■ Records for the exercise:
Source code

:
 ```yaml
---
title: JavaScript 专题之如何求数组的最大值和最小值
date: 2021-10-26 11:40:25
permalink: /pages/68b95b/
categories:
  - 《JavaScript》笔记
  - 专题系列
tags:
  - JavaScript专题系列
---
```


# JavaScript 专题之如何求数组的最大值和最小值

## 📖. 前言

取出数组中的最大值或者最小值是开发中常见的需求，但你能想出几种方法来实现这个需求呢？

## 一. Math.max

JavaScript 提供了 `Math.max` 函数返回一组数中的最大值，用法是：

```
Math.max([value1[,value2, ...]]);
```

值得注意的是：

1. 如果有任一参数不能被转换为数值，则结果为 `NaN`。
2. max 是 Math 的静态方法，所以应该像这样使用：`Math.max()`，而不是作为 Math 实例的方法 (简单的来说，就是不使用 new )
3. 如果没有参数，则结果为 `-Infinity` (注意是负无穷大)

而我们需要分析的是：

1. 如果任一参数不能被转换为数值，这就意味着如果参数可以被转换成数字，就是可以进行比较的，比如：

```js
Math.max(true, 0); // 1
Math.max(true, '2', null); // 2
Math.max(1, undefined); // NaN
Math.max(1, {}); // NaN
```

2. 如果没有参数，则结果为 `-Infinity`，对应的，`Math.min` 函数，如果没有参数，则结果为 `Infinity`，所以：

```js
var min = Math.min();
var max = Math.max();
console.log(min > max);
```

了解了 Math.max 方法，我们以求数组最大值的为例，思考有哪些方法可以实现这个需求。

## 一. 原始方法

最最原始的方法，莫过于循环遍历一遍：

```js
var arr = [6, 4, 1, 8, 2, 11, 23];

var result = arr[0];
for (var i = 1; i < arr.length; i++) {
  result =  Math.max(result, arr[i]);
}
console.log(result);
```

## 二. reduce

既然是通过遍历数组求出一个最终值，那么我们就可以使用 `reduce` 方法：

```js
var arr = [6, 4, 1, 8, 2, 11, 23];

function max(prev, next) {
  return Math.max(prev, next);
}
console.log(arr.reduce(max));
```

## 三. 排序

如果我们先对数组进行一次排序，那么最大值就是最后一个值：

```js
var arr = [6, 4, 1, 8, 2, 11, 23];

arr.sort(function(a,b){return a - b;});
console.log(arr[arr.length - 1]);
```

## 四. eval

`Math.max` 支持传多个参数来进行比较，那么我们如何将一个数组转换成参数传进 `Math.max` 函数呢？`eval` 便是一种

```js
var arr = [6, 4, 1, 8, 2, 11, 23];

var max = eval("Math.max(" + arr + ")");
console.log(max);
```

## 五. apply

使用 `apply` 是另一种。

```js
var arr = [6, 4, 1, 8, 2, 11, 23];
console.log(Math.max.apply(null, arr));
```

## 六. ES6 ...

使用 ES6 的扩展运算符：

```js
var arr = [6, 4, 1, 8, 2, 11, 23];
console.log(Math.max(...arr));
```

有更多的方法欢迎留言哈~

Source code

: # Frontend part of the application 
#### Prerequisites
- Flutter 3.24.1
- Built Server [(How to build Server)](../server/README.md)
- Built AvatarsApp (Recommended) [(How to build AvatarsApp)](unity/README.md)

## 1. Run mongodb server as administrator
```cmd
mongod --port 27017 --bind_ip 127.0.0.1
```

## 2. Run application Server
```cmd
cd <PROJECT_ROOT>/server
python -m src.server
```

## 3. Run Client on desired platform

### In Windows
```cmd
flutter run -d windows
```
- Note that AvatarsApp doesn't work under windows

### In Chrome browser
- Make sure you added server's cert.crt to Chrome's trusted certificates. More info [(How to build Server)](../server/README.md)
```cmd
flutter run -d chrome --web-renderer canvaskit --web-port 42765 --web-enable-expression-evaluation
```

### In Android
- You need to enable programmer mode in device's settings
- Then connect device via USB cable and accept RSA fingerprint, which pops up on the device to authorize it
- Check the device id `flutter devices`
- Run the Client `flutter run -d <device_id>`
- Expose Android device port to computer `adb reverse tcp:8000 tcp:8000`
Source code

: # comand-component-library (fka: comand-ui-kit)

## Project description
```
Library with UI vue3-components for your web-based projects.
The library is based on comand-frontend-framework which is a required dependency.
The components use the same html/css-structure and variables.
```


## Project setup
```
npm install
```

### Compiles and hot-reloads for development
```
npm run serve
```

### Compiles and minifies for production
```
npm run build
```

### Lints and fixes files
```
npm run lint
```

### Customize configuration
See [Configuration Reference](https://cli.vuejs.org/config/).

■ Exercise:
Every record, from the first to the last, should be transcribed exactly.

■ Reply:
Source code

:
 ```yaml
---
title: JavaScript 专题之如何求数组的最大值和最小值
date: 2021-10-26 11:40:25
permalink: /pages/68b95b/
categories:
  - 《JavaScript》笔记
  - 专题系列
tags:
  - JavaScript专题系列
---
```


# JavaScript 专题之如何求数组的最大值和最小值

## 📖. 前言

取出数组中的最大值或者最小值是开发中常见的需求，但你能想出几种方法来实现这个需求呢？

## 一. Math.max

JavaScript 提供了 `Math.max` 函数返回一组数中的最大值，用法是：

```
Math.max([value1[,value2, ...]]);
```

值得注意的是：

1. 如果有任一参数不能被转换为数值，则结果为 `NaN`。
2. max 是 Math 的静态方法，所以应该像这样使用：`Math.max()`，而不是作为 Math 实例的方法 (简单的来说，就是不使用 new )
3. 如果没有参数，则结果为 `-Infinity` (注意是负无穷大)

而我们需要分析的是：

1. 如果任一参数不能被转换为数值，这就意味着如果参数可以被转换成数字，就是可以进行比较的，比如：

```js
Math.max(true, 0); // 1
Math.max(true, '2', null); // 2
Math.max(1, undefined); // NaN
Math.max(1, {}); // NaN
```

2. 如果没有参数，则结果为 `-Infinity`，对应的，`Math.min` 函数，如果没有参数，则结果为 `Infinity`，所以：

```js
var min = Math.min();
var max = Math.max();
console.log(min > max);
```

了解了 Math.max 方法，我们以求数组最大值的为例，思考有哪些方法可以实现这个需求。

## 一. 原始方法

最最原始的方法，莫过于循环遍历一遍：

```js
var arr = [6, 4, 1, 8, 2, 11, 23];

var result = arr[0];
for (var i = 1; i < arr.length; i++) {
  result =  Math.max(result, arr[i]);
}
console.log(result);
```

## 二. reduce

既然是通过遍历数组求出一个最终值，那么我们就可以使用 `reduce` 方法：

```js
var arr = [6, 4, 1, 8, 2, 11, 23];

function max(prev, next) {
  return Math.max(prev, next);
}
console.log(arr.reduce(max));
```

## 三. 排序

如果我们先对数组进行一次排序，那么最大值就是最后一个值：

```js
var arr = [6, 4, 1, 8, 2, 11, 23];

arr.sort(function(a,b){return a - b;});
console.log(arr[arr.length - 1]);
```

## 四. eval

`Math.max` 支持传多个参数来进行比较，那么我们如何将一个数组转换成参数传进 `Math.max` 函数呢？`eval` 便是一种

```js
var arr = [6, 4, 1, 8, 2, 11, 23];

var max = eval("Math.max(" + arr + ")");
console.log(max);
```

## 五. apply

使用 `apply` 是另一种。

```js
var arr = [6, 4, 1, 8, 2, 11, 23];
console.log(Math.max.apply(null, arr));
```

## 六. ES6 ...

使用 ES6 的扩展运算符：

```js
var arr = [6, 4, 1, 8, 2, 11, 23];
console.log(Math.max(...arr));
```

有更多的方法欢迎留言哈~

Source code

: # Frontend part of the application 
#### Prerequisites
- Flutter 3.24.1
- Built Server [(How to build Server)](../server/README.md)
- Built AvatarsApp (Recommended) [(How to build AvatarsApp)](unity/README.md)

## 1. Run mongodb server as administrator
```cmd
mongod --port 27017 --bind_ip 127.0.0.1
```

## 2. Run application Server
```cmd
cd <PROJECT_ROOT>/server
python -m src.server
```

## 3. Run Client on desired platform

### In Windows
```cmd
flutter run -d windows
```
- Note that AvatarsApp doesn't work under windows

### In Chrome browser
- Make sure you added server's cert.crt to Chrome's trusted certificates. More info [(How to build Server)](../server/README.md)
```cmd
flutter run -d chrome --web-renderer canvaskit --web-port 42765 --web-enable-expression-evaluation
```

### In Android
- You need to enable programmer mode in device's settings
- Then connect device via USB cable and accept RSA fingerprint, which pops up on the device to authorize it
- Check the device id `flutter devices`
- Run the Client `flutter run -d <device_id>`
- Expose Android device port to computer `adb reverse tcp:8000 tcp:8000`
Source code

: # comand-component-library (fka: comand-ui-kit)

## Project description
```
Library with UI vue3-components for your web-based projects.
The library is based on comand-frontend-framework which is a required dependency.
The components use the same html/css-structure and variables.
```


## Project setup
```
npm install
```

### Compiles and hot-reloads for development
```
npm run serve
```

### Compiles and minifies for production
```
npm run build
```

### Lints and fixes files
```
npm run lint
```

### Customize configuration
See [Configuration Reference](https://cli.vuejs.org/config/).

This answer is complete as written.